This is an interesting approach. Maybe Twitter shouldn't solve the fake accounts problem directly, maybe they should come up with an evaluation criteria and then create a market for identifying fake accounts.
If their evaluation criteria is good, they could get away with 0 cost to build the best possible system (motivated by competition on a market).
I think Twitter's biggest problem with fake accounts is not that they are hard to identify, but that if they do identify them and shut them down, it'll hurt their "number of active users" stats
I suspect their big problem is more that their site is too big for the moderation staff they have at the moment. Identifying bots is easy for people sure, but it's hard to automate with AI and hiring people to proactively hunt out and shut down bots is expensive.
Of course, the fact doing it too well hurts the stats doesn't help either.

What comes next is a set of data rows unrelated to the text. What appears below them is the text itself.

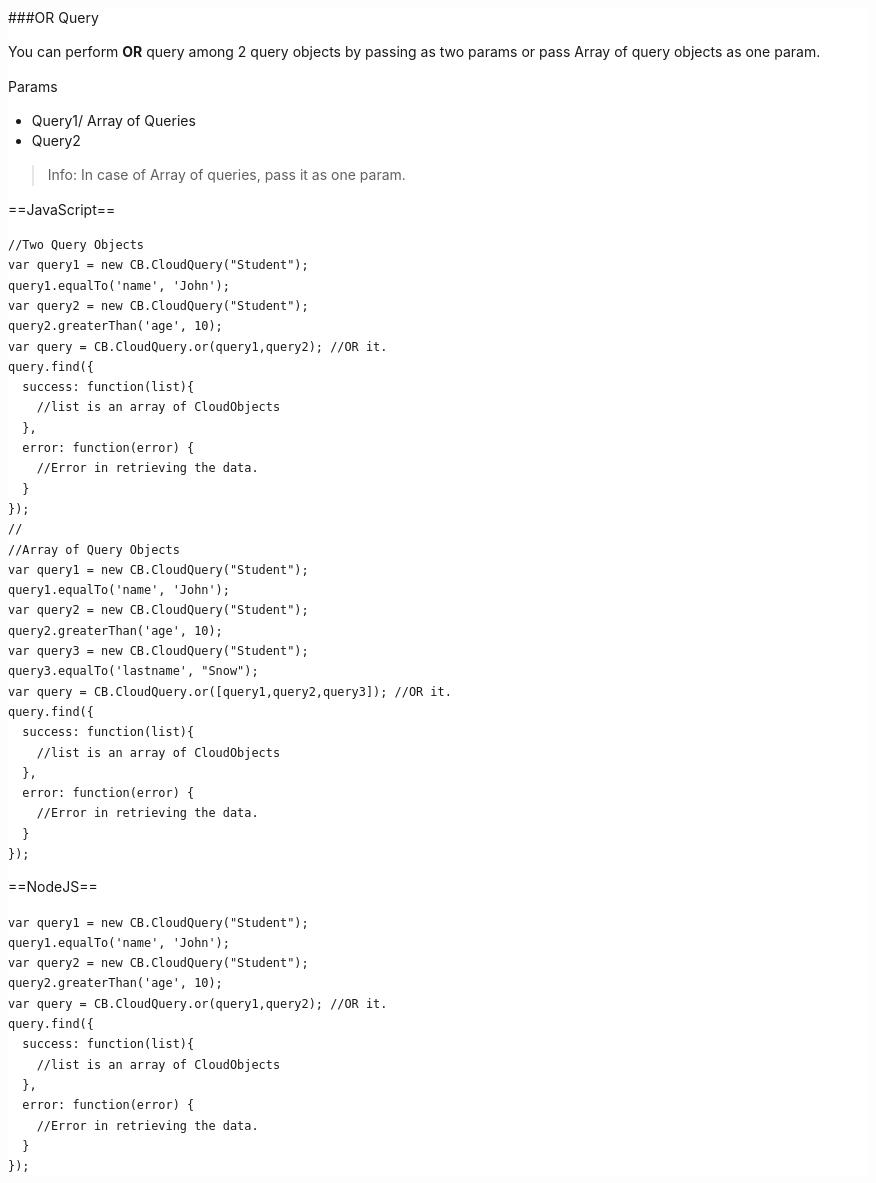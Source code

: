 ###OR Query

You can perform **OR** query among 2 query objects by passing as two params or pass Array of query objects as one param. 

Params

* Query1/ Array of Queries
* Query2

>Info: In case of Array of queries, pass it as one param.

==JavaScript==
<span class="js-lines" data-query="or">
```
//Two Query Objects
var query1 = new CB.CloudQuery("Student");
query1.equalTo('name', 'John');
var query2 = new CB.CloudQuery("Student");
query2.greaterThan('age', 10);
var query = CB.CloudQuery.or(query1,query2); //OR it.
query.find({
  success: function(list){
    //list is an array of CloudObjects
  },
  error: function(error) {
    //Error in retrieving the data.
  }
});
//
//Array of Query Objects
var query1 = new CB.CloudQuery("Student");
query1.equalTo('name', 'John');
var query2 = new CB.CloudQuery("Student");
query2.greaterThan('age', 10);
var query3 = new CB.CloudQuery("Student");
query3.equalTo('lastname', "Snow");
var query = CB.CloudQuery.or([query1,query2,query3]); //OR it.
query.find({
  success: function(list){
    //list is an array of CloudObjects
  },
  error: function(error) {
    //Error in retrieving the data.
  }
});
```
</span>

==NodeJS==
<span class="nodejs-lines" data-query="or">
```
var query1 = new CB.CloudQuery("Student");
query1.equalTo('name', 'John');
var query2 = new CB.CloudQuery("Student");
query2.greaterThan('age', 10);
var query = CB.CloudQuery.or(query1,query2); //OR it.
query.find({
  success: function(list){
    //list is an array of CloudObjects
  },
  error: function(error) {
    //Error in retrieving the data.
  }
});
```
</span>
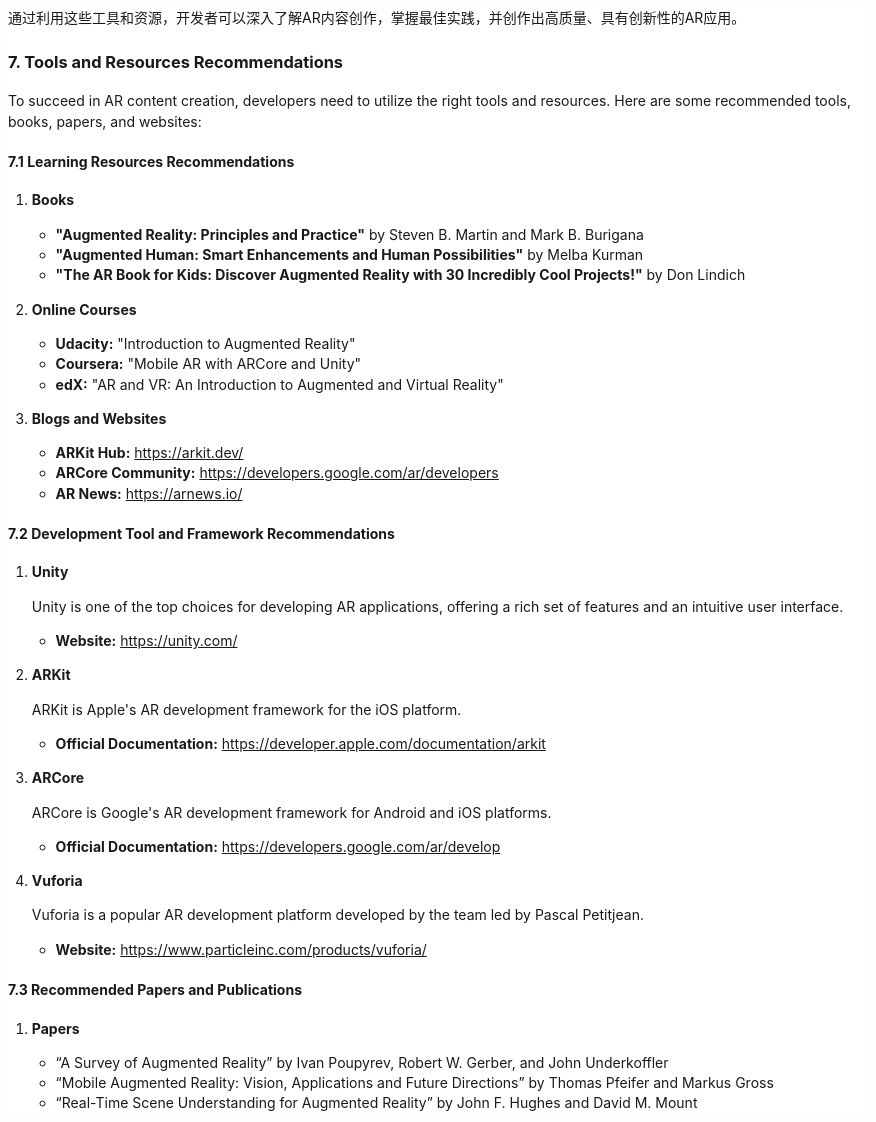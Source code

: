 通过利用这些工具和资源，开发者可以深入了解AR内容创作，掌握最佳实践，并创作出高质量、具有创新性的AR应用。

### 7. Tools and Resources Recommendations

To succeed in AR content creation, developers need to utilize the right tools and resources. Here are some recommended tools, books, papers, and websites:

#### 7.1 Learning Resources Recommendations

1. **Books**

   - **"Augmented Reality: Principles and Practice"** by Steven B. Martin and Mark B. Burigana
   - **"Augmented Human: Smart Enhancements and Human Possibilities"** by Melba Kurman
   - **"The AR Book for Kids: Discover Augmented Reality with 30 Incredibly Cool Projects!"** by Don Lindich

2. **Online Courses**

   - **Udacity:** "Introduction to Augmented Reality"
   - **Coursera:** "Mobile AR with ARCore and Unity"
   - **edX:** "AR and VR: An Introduction to Augmented and Virtual Reality"

3. **Blogs and Websites**

   - **ARKit Hub:** <https://arkit.dev/>
   - **ARCore Community:** <https://developers.google.com/ar/developers>
   - **AR News:** <https://arnews.io/>

#### 7.2 Development Tool and Framework Recommendations

1. **Unity**

   Unity is one of the top choices for developing AR applications, offering a rich set of features and an intuitive user interface.

   - **Website:** <https://unity.com/>

2. **ARKit**

   ARKit is Apple's AR development framework for the iOS platform.

   - **Official Documentation:** <https://developer.apple.com/documentation/arkit>

3. **ARCore**

   ARCore is Google's AR development framework for Android and iOS platforms.

   - **Official Documentation:** <https://developers.google.com/ar/develop>

4. **Vuforia**

   Vuforia is a popular AR development platform developed by the team led by Pascal Petitjean.

   - **Website:** <https://www.particleinc.com/products/vuforia/>

#### 7.3 Recommended Papers and Publications

1. **Papers**

   - “A Survey of Augmented Reality” by Ivan Poupyrev, Robert W. Gerber, and John Underkoffler
   - “Mobile Augmented Reality: Vision, Applications and Future Directions” by Thomas Pfeifer and Markus Gross
   - “Real-Time Scene Understanding for Augmented Reality” by John F. Hughes and David M. Mount

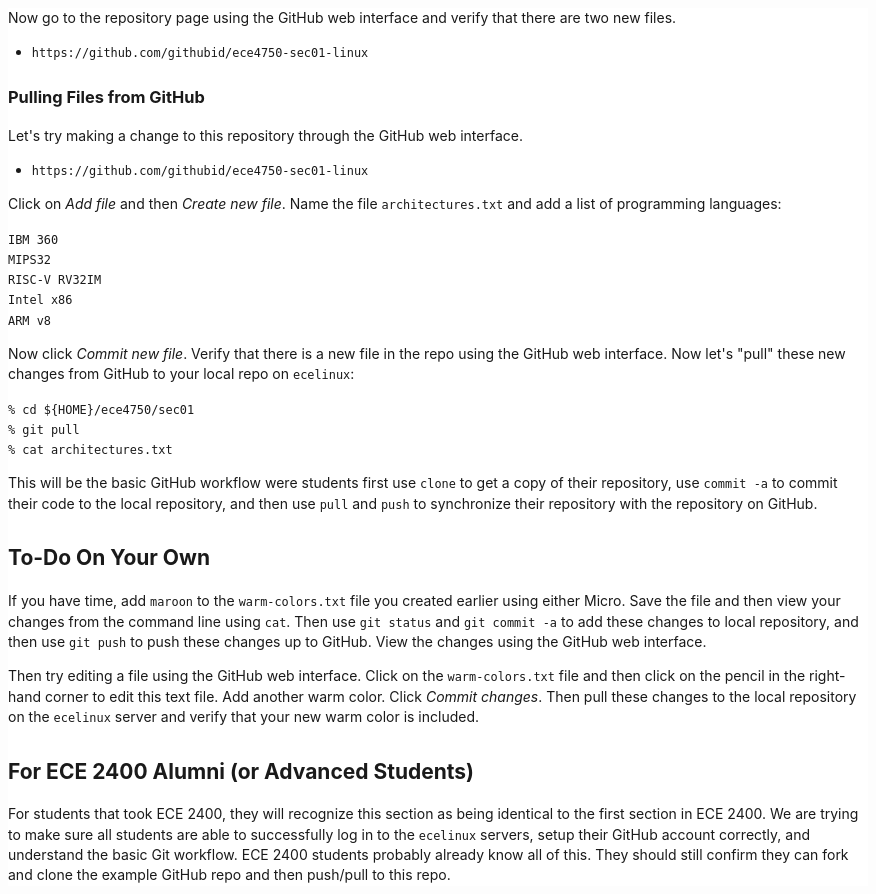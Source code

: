 Now go to the repository page using the GitHub web interface and verify
that there are two new files.

 - `https://github.com/githubid/ece4750-sec01-linux`

### Pulling Files from GitHub

Let's try making a change to this repository through the GitHub
web interface.

 - `https://github.com/githubid/ece4750-sec01-linux`

Click on _Add file_ and then _Create new file_. Name the file
`architectures.txt` and add a list of programming languages:

    IBM 360
    MIPS32
    RISC-V RV32IM
    Intel x86
    ARM v8

Now click _Commit new file_. Verify that there is a new file in the repo
using the GitHub web interface. Now let's "pull" these new changes from
GitHub to your local repo on `ecelinux`:

    % cd ${HOME}/ece4750/sec01
    % git pull
    % cat architectures.txt

This will be the basic GitHub workflow were students first use `clone` to
get a copy of their repository, use `commit -a` to commit their code to
the local repository, and then use `pull` and `push` to synchronize their
repository with the repository on GitHub.

To-Do On Your Own
--------------------------------------------------------------------------

If you have time, add `maroon` to the `warm-colors.txt` file you created
earlier using either Micro. Save the file and then view your
changes from the command line using `cat`. Then use `git status` and `git
commit -a` to add these changes to local repository, and then use `git
push` to push these changes up to GitHub. View the changes using the
GitHub web interface.

Then try editing a file using the GitHub web interface. Click on the
`warm-colors.txt` file and then click on the pencil in the right-hand
corner to edit this text file. Add another warm color. Click _Commit
changes_. Then pull these changes to the local repository on the
`ecelinux` server and verify that your new warm color is included.

For ECE 2400 Alumni (or Advanced Students)
--------------------------------------------------------------------------

For students that took ECE 2400, they will recognize this section as
being identical to the first section in ECE 2400. We are trying to make
sure all students are able to successfully log in to the `ecelinux`
servers, setup their GitHub account correctly, and understand the basic
Git workflow. ECE 2400 students probably already know all of this. They
should still confirm they can fork and clone the example GitHub repo and
then push/pull to this repo.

I disagree. At least it shouldn't be that hard for a company with Twitter's level of engineering and data science sophistication, and yes, I do realize that most of their best technical talent is long gone.
Their Perverse Incentive is probably to shut down fake accounts faster than they are created. Such that they are 90% effective in, say, 5 years so that the active users takes a haircut instead of a big drop.
I used to work for a company where we were explicitly told not to remove the bots as active visits because it would hurt the figures we were giving our customers. For The PM team having so much traffic was a blessing regardless where it came from. Not same problem as fake accounts but still similar.
> Not same problem as fake accounts but still similar.
Actually, I think it's almost entirely the same problem as fake accounts, from Twitter's perspective at least. It's all a measure of usage and demand by customers, and when people are used and investing/involved/compensated for that fake increase, any major drop rocks the boat.
There's an open call for papers/proposals for handling the deluge. "Funding will be provided as an unrestricted gift to the proposer's organization(s)" ... "Twitter Health Metrics Proposal Submission" https://blog.twitter.com/official/en_us/topics/company/2018/...
If only Twitter didn't obliterate the "third-party market" that existed in the Twitter ecosystem in the early days. I imagine we'd be seeing all sorts of solutions against bots by now, especially in third-party Twitter clients.
But no, Twitter had to "take matters in its own hands" and "control the ecosystem". Much good that brought.
If their evaluation criteria is good, they could get away with 0 cost to build the best possible system (motivated by competition on a market).